Besides a mathematical inclination, an exceptionally good mastery of one's native tongue is the most vital asset of a competent programmer.
I mean, if 10 years from now, when you are doing something quick and dirty, you suddenly visualize that I am looking over your shoulders and say to yourself "Dijkstra would not have liked this," well, that would be enough immortality for me.
Aim for brevity while avoiding jargon.
Too few people recognize that the high technology so celebrated today is essentially a mathematical technology.
If we wish to count lines of code, we should not regard them as "lines produced" but as "lines spent."
The prisoner falls in love with his chains.
Are you quite sure that all those bells and whistles, all those wonderful facilities of your so called powerful programming languages, belong to the solution set rather than the problem set?
When building sand castles on the beach, we can ignore the waves but should watch the tide.
The tools we use have a profound and devious influence on our thinking habits, and therefore on our thinking abilities.
Don't blame me for the fact that competent programming, as I view it as an intellectual possibility, will be too difficult for the average programmer, you must not fall into the trap of rejecting a surgical technique because it is beyond the capabilities of the barber in his shop around the corner.
The computing scientist's main challenge is not to get confused by the complexities of his own making.
How do we convince people that in programming simplicity and clarity - in short: what mathematicians call elegance - are not a dispensable luxury, but a crucial matter that decides between success and failure?
Brainpower is by far our scarcest resource.
We must be very careful when we give advice to younger people; sometimes they follow it!
In the wake of the Cultural Revolution and now of the recession I observe a mounting pressure to co-operate and to promote "teamwork." For its anti-individualistic streak, such a drive is of course highly suspect; some people may not be so sensitive to it, but having seen the Hitlerjugend in action suffices for the rest of your life to be very wary of "team spirit." Very.
...Simplifications have had a much greater long-range scientific impact than individual feats of ingenuity. The opportunity for simplification is very encouraging, because in all examples that come to mind the simple and elegant systems tend to be easier and faster to design and get right, more efficient in execution, and much more reliable than the more contrived contraptions that have to be debugged into some degree of acceptability....Simplicity and elegance are unpopular because they require hard work and discipline to achieve and education to be appreciated.
Don't compete with me: firstly, I have more experience, and secondly, I have chosen the weapons.
I don't need to waste my time with a computer just because I am a computer scientist.

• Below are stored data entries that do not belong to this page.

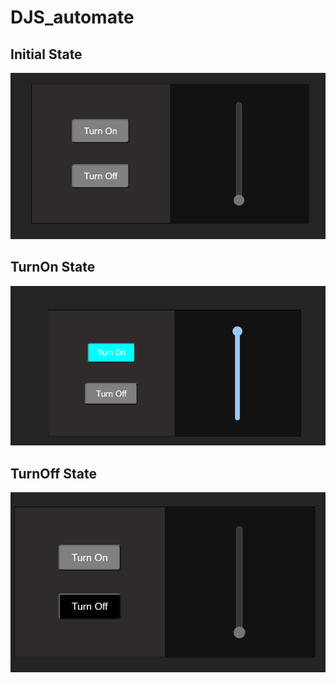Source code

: # DJS_automate

## Initial State
![Photo](./photos/InitialState.png)

## TurnOn State
![Photo](./photos/TurnOn.png)

## TurnOff State
![Photo](./photos/TurnOff.png)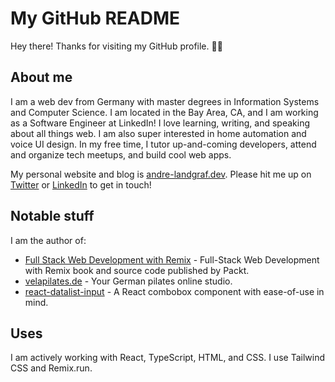 # My GitHub README

Hey there! Thanks for visiting my GitHub profile. 🙋‍♂️

## About me

I am a web dev from Germany with master degrees in Information Systems and Computer Science. I am located in the Bay Area, CA, and I am working as a Software Engineer at LinkedIn! I love learning, writing, and speaking about all things web. I am also super interested in home automation and voice UI design. In my free time, I tutor up-and-coming developers, attend and organize tech meetups, and build cool web apps.

My personal website and blog is [andre-landgraf.dev](https://www.andre-landgraf.dev). Please hit me up on [Twitter](https://twitter.com/AndreLandgraf94) or [LinkedIn](https://www.linkedin.com/in/andre-landgraf/) to get in touch!

## Notable stuff

I am the author of:

- [Full Stack Web Development with Remix](https://github.com/PacktPublishing/Full-Stack-Web-Development-with-Remix) - Full-Stack Web Development with Remix book and source code published by Packt.
- [velapilates.de](https://www.velapilates.de) - Your German pilates online studio.
- [react-datalist-input](https://www.npmjs.com/package/react-datalist-input) - A React combobox component with ease-of-use in mind.

## Uses

I am actively working with React, TypeScript, HTML, and CSS. I use Tailwind CSS and Remix.run.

When we had no computers, we had no programming problem either. When we had a few computers, we had a mild programming problem. Confronted with machines a million times as powerful, we are faced with a gigantic programming problem.
Experience does by no means automatically leads to wisdom and understanding.
It is not the task of the University to offer what society asks for, but to give what society needs.
Thanks to the greatly improved possibility of communication, we overrate its importance. Even stronger, we underrate the importance of isolation.
Thank goodness we don't have only serious problems, but ridiculous ones as well.
Production speed is severely slowed down if one works with half-time people who have other obligations as well. This is at least a factor of four; probably it is worse.
Testing shows the presence, not the absence of bugs.